Lo studio ha esaminato la distribuzione di quasi 900 pesci e invertebrati marini commercialmente importanti, esaminando come i loro movimenti si intersecano con 261 delle zone economiche esclusive del mondo. Se le emissioni di gas serra continueranno ai tassi attuali, entro il 2100, oltre 70 paesi vedranno nuovi stock ittici nelle loro acque.
“Tagliare le emissioni di gas serra potrebbe ridurre la scala e il numero di queste migrazioni di metà o più”, sostiene Pinsky.
Il conflitto tra paesi per la migrazione di stock ittici non è inaudito. Negli anni 2000, la migrazione degli sgombri nell’Atlantico nord-orientale ha causato una spaccatura tra l’Islanda e altre nazioni. Nel Pacifico orientale, un periodo di temperature oceaniche calde negli anni 80 e 90 ha modificato i modelli di riproduzione dei salmoni, provocando uno scontro tra Stati Uniti e Canada.
Pinsky ha elencato gli Stati Uniti, l’Islanda, la Gran Bretagna, la Russia e i paesi dell’Asia orientale come alcuni dei paesi che dovranno iniziare a condividere molto di più. “Sono particolarmente preoccupato per l’Asia orientale, dove i rapporti marittimi sono già tesi sui confini contesi”, ha detto Pinsky.
Secondo lo studio, entro il 2100 molti paesi potrebbero ottenere fino al 30% delle loro catture da nuove attività di pesca per via di migrazioni nelle loro zone economiche esclusive. Le attività di pesca intorno al Mare di Bering potrebbero arrivare ad una percentuale ancora più elevata.
I paesi tropicali sembrano soffrire in modo significativo, dal momento che i pesci si sposteranno in acque più fredde e altri non prenderanno il loro posto. “I pesci in generale si stanno muovendo verso latitudini più elevate “, ha detto Pinsky. “Pensiamo che ciò significhi che ci sarà meno pesce nei tropici, ma non lo sappiamo ancora per certo.”
“Alcune specie potrebbero adattarsi alle acque più calde, e alcune prove suggeriscono che è più probabile che accada nei tropici, dove i pesci non dovranno anche competere con nuove specie” ha detto Pinsky. “Tuttavia, non sappiamo ancora se possono adattarsi abbastanza velocemente per stare al passo con le acque che si stanno riscaldando rapidamente”.

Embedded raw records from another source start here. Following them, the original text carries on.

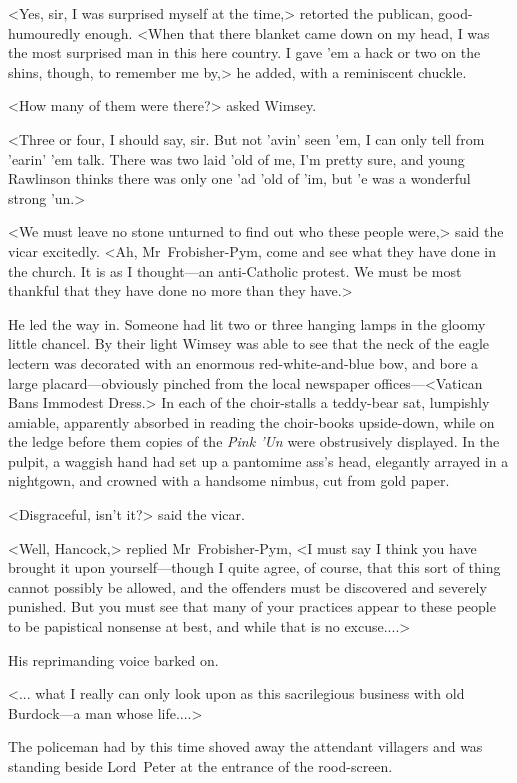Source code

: <Yes, sir, I was surprised myself at the time,> retorted the publican, good-humouredly enough. <When that there blanket came down on my head, I was the most surprised man in this here country. I gave 'em a hack or two on the shins, though, to remember me by,> he added, with a reminiscent chuckle.

<How many of them were there?> asked Wimsey.

<Three or four, I should say, sir. But not 'avin' seen 'em, I can only tell from 'earin' 'em talk. There was two laid 'old of me, I'm pretty sure, and young Rawlinson thinks there was only one 'ad 'old of 'im, but 'e was a wonderful strong 'un.>

<We must leave no stone unturned to find out who these people were,> said the vicar excitedly. <Ah, Mr~Frobisher-Pym, come and see what they have done in the church. It is as I thought—an anti-Catholic protest. We must be most thankful that they have done no more than they have.>

He led the way in. Someone had lit two or three hanging lamps in the gloomy little chancel. By their light Wimsey was able to see that the neck of the eagle lectern was decorated with an enormous red-white-and-blue bow, and bore a large placard—obviously pinched from the local newspaper offices—<Vatican Bans Immodest Dress.> In each of the choir-stalls a teddy-bear sat, lumpishly amiable, apparently absorbed in reading the choir-books upside-down, while on the ledge before them copies of the \textit{Pink 'Un} were obstrusively displayed. In the pulpit, a waggish hand had set up a pantomime ass's head, elegantly arrayed in a nightgown, and crowned with a handsome nimbus, cut from gold paper.

<Disgraceful, isn't it?> said the vicar.

<Well, Hancock,> replied Mr~Frobisher-Pym, <I must say I think you have brought it upon yourself—though I quite agree, of course, that this sort of thing cannot possibly be allowed, and the offenders must be discovered and severely punished. But you must see that many of your practices appear to these people to be papistical nonsense at best, and while that is no excuse....>

His reprimanding voice barked on.

<... what I really can only look upon as this sacrilegious business with old Burdock—a man whose life....>

The policeman had by this time shoved away the attendant villagers and was standing beside Lord~Peter at the entrance of the rood-screen.

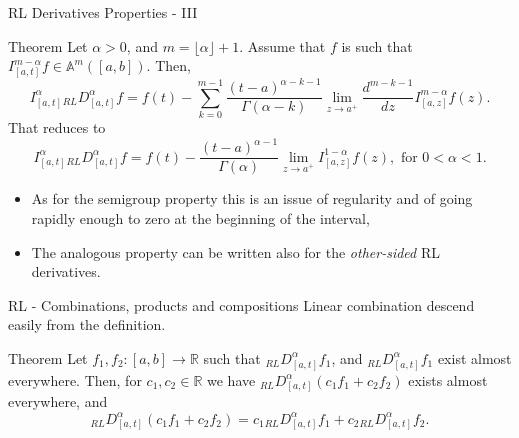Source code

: \documentclass[aspectratio=169,xcolor=dvipsnames]{beamer}
\begin{document}
\begin{frame}{RL Derivatives Properties - III}

\begin{alertblock}{Theorem}
Let $\alpha > 0$, and $m = \lfloor\alpha\rfloor + 1$. Assume that $f$ is such that $I_{[a,t]}^{m-\alpha} f \in \mathbb{A}^m([a,b])$. Then,
\[
I_{[a,t]}^{\alpha} {}_{RL}{D_{[a,t]}^{\alpha}} f = f(t) - \sum_{k=0}^{m-1} \frac{(t-a)^{\alpha-k-1}}{\Gamma(\alpha-k)} \lim_{z \rightarrow a^+} \frac{d^{m-k-1}}{d z} I_{[a,z]}^{m-\alpha} f(z).
\]
That reduces to
\[
I_{[a,t]}^{\alpha} {}_{RL}{D_{[a,t]}^{\alpha}} f = f(t) - \frac{(t-a)^{\alpha-1}}{\Gamma(\alpha)} \lim_{z\rightarrow a^+} I_{[a,z]}^{1-\alpha} f(z), \text{ for } 0 < \alpha < 1.
\]
\end{alertblock}

\begin{itemize}
	\item As for the semigroup property this is an issue of regularity and of going rapidly enough to zero at the beginning of the interval,
	\item The analogous property can be written also for the \emph{other-sided} RL derivatives.
\end{itemize}


\end{frame}

\begin{frame}{RL - Combinations, products and compositions}
Linear combination descend easily from the definition. 
\begin{alertblock}{Theorem}
	Let $f_1,f_2 : [a,b] \rightarrow \mathbb{R}$ such that ${}_{RL}{D_{[a,t]}^{\alpha}} f_1$, and ${}_{RL}{D_{[a,t]}^{\alpha}} f_1$ exist almost everywhere. Then, for $c_1,c_2 \in \mathbb{R}$ we have ${}_{RL}{D_{[a,t]}^{\alpha}} (c_1 f_1 + c_2 f_2)$ exists almost everywhere, and\vspace{-1em}
	\[ {}_{RL}{D_{[a,t]}^{\alpha}} (c_1 f_1 + c_2 f_2) = c_1 {}_{RL}{D_{[a,t]}^{\alpha}} f_1 + c_2 {}_{RL}{D_{[a,t]}^{\alpha}} f_2. \]
\end{alertblock}
\end{frame}
\end{document}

Il Golfo del Maine sta già vivendo importanti migrazioni. L’aragosta si sta spostando verso il Canada, il merluzzo si sta spostando sempre più in profondità e il branzino nero si trova a nord di Cape Cod.

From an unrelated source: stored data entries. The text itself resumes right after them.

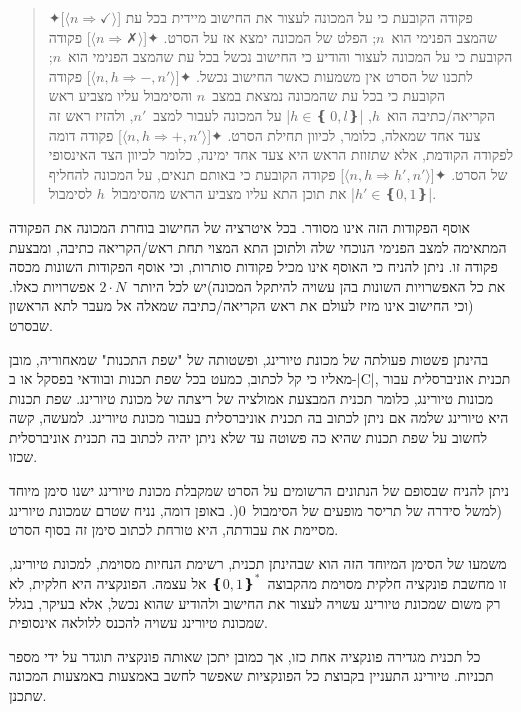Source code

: \begin{quote}
\begin{enumerate}
  ✦[$⟨n⇒✓⟩$] פקודה הקובעת כי על המכונה לעצור את החישוב מיידית בכל עת שהמצב
  הפנימי הוא~$n$; הפלט של המכונה ימצא אז על הסרט.
  ✦[$⟨n⇒ ✗⟩$] פקודה הקובעת כי על המכונה לעצור והודיע כי החישוב נכשל בכל עת
    שהמצב הפנימי הוא~$n$; לתכנו של הסרט אין משמעות כאשר החישוב נכשל.
  ✦[$⟨n, h⇒-, n'⟩$] פקודה הקובעת כי בכל עת שהמכונה נמצאת במצב~$n$
    והסימבול עליו מצביע ראש הקריאה/כתיבה הוא~$h$, \E|$h∈❴~0,l❵$| על המכונה
    לעבור למצב~$n'$, ולהזיז ראש זה צעד אחד שמאלה, כלומר, לכיוון תחילת הסרט.
  ✦[$⟨n,h⇒+, n'⟩$] פקודה דומה לפקודה הקודמת, אלא שתזוזת הראש היא
    צעד אחד ימינה, כלומר לכיוון הצד האינסופי של הסרט.
  ✦[$⟨n,h⇒ h', n'⟩$] פקודה הקובעת כי באותם תנאים, על המכונה להחליף את תוכן התא
  עליו מצביע הראש מהסימבול~$h$ לסימבול \E|$h'∈❴0,1❵$|.
\end{enumerate}
\end{quote}
אוסף הפקודות הזה אינו מסודר. בכל איטרציה של החישוב בוחרת המכונה את הפקודה
המתאימה למצב הפנימי הנוכחי שלה ולתוכן התא המצוי תחת ראש/הקריאה כתיבה, ומבצעת
פקודה זו. ניתן להניח כי האוסף אינו מכיל פקודות סותרות, וכי אוסף הפקודות השונות
מכסה את כל האפשרויות השונות בהן עשויה להיתקל המכונה)יש לכל היותר~$2·N$
אפשרויות כאלו.(וכי החישוב אינו מזיז לעולם את ראש הקריאה/כתיבה שמאלה אל מעבר
לתא הראשון שבסרט.

בהינתן פשטות פעולתה של מכונת טיורינג, ופשטותה של "שפת התכנות" שמאחוריה, מובן
מאליו כי קל לכתוב, כמעט בכל שפת תכנות ובוודאי בפסקל או ב-\E|C|, תכנית
אוניברסלית עבור מכונות טיורינג, כלומר תכנית המבצעת אמולציה של ריצתה של מכונת
טיורינג. שפת תכנות היא טיורינג שלמה אם ניתן לכתוב בה תכנית אוניברסלית בעבור
מכונת טיורינג. למעשה, קשה לחשוב על שפת תכנות שהיא כה פשוטה עד שלא ניתן יהיה
לכתוב בה תכנית אוניברסלית שכזו.

ניתן להניח שבסופם של הנתונים הרשומים על הסרט שמקבלת מכונת טיורינג ישנו סימן
מיוחד (למשל סידרה של תריסר מופעים של הסימבול~$0$(. באופן דומה, נניח שטרם שמכונת
טיורינג מסיימת את עבודתה, היא טורחת לכתוב סימן זה בסוף הסרט.

משמעו של הסימן המיוחד הזה הוא שבהינתן תכנית, רשימת הנחיות מסוימת, למכונת
טיורינג, זו מחשבת פונקציה חלקית מסוימת מהקבוצה~$❴0,1❵^*$ אל עצמה. הפונקציה
היא חלקית, לא רק משום שמכונת טיורינג עשויה לעצור את החישוב ולהודיע שהוא נכשל,
אלא בעיקר, בגלל שמכונת טיורינג עשויה להכנס ללולאה אינסופית.

כל תכנית מגדירה פונקציה אחת כזו, אך כמובן יתכן שאותה פונקציה תוגדר על ידי מספר
תכניות. טיורינג התעניין בקבוצת כל הפונקציות שאפשר לחשב באמצעות באמצעות המכונה
שתכנן.

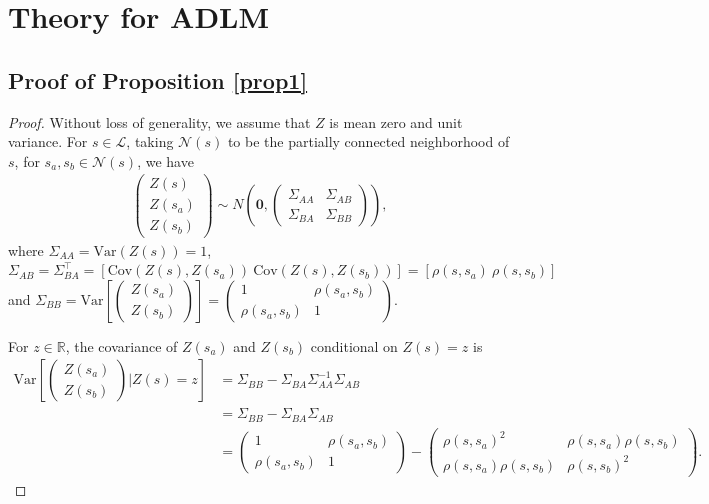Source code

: \documentclass{article}
\newcommand{\Var}{\mathrm{Var}}
\newcommand{\Cov}{\mathrm{Cov}}
\begin{document}
\newpage
\appendix
\label{sec:headings}

\section{Theory for ADLM}
\label{appendix.a}
\subsection{Proof of Proposition \ref{prop1}\label{appendix.a1}}
\begin{proof}
Without loss of generality, we assume that $Z$ is mean zero and unit variance. For $s \in \mathcal{L}$, taking $\mathcal{N}(s)$ to be the partially connected neighborhood of $s$, for $s_a, s_b \in \mathcal{N}(s)$, we have
\begin{align*}
    \begin{pmatrix} Z(s) \\ Z(s_a) \\ Z(s_b) \end{pmatrix} \sim N\left(\mathbf{0}, \begin{pmatrix} \Sigma_{AA} & \Sigma_{AB} \\ \Sigma_{BA} & \Sigma_{BB} \end{pmatrix}\right),
\end{align*}
where $\Sigma_{AA} = \Var(Z(s)) = 1$, $\Sigma_{AB} = \Sigma_{BA}^\top = \left[\Cov(Z(s), Z(s_a))\  \Cov(Z(s), Z(s_b))\right] = \left[\rho(s,s_a)\ \rho(s, s_b)\right]$ and $\Sigma_{BB} = \Var\left[\begin{pmatrix} Z(s_a) \\ Z(s_b) \end{pmatrix}\right] = \begin{pmatrix}
    1 & \rho(s_a, s_b) \\ \rho(s_a, s_b) & 1
    \end{pmatrix} $.

For $z \in \mathbb{R}$, the covariance of $Z(s_a)$ and $Z(s_b)$ conditional on $Z(s)=z$ is 
\begin{align*}
    \Var\left[\begin{pmatrix} Z(s_a) \\ Z(s_b) \end{pmatrix}\Bigg|Z(s) = z\right] &= \Sigma_{BB} - \Sigma_{BA}\Sigma_{AA}^{-1}\Sigma_{AB}\\ &= \Sigma_{BB} - \Sigma_{BA}\Sigma_{AB} \\ &= \begin{pmatrix}
    1 & \rho(s_a, s_b) \\ \rho(s_a, s_b) & 1
    \end{pmatrix} - \begin{pmatrix}
    \rho(s, s_a)^2 & \rho(s, s_a)\rho(s, s_b) \\ \rho(s, s_a)\rho(s, s_b) & \rho(s, s_b)^2
    \end{pmatrix}.
\end{align*}


\end{proof}
\end{document}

“Il Golfo del Maine è davvero il punto zero per mitigare e adattarsi ai cambiamenti climatici”, ha spiegato sempre a SeafoodSource Marissa McMahan, scienziata di Manomet, una organizzazione no profit del New England che lavora su questioni ambientali, anche attraverso la collaborazione con i pescatori.
I pescatori stanno rispondendo ai cambiamenti in modi diversi. Alcuni stanno prendendo di mira le specie sottoutilizzate o sottovalutate. I pescatori più giovani, in particolare, sembrano più disposti a considerare il potenziale dell’acquacoltura per diversificare le loro entrate.“In questo modo il loro sostentamento non dipende da una pesca che potrebbe crollare se si sposta”, ha detto McMahan. “Mentre i pesci migrano verso nuove acque, sono necessari dati migliori per valutare realmente gli stock. I pescatori con le loro osservazioni giocano in questo caso un ruolo importante”.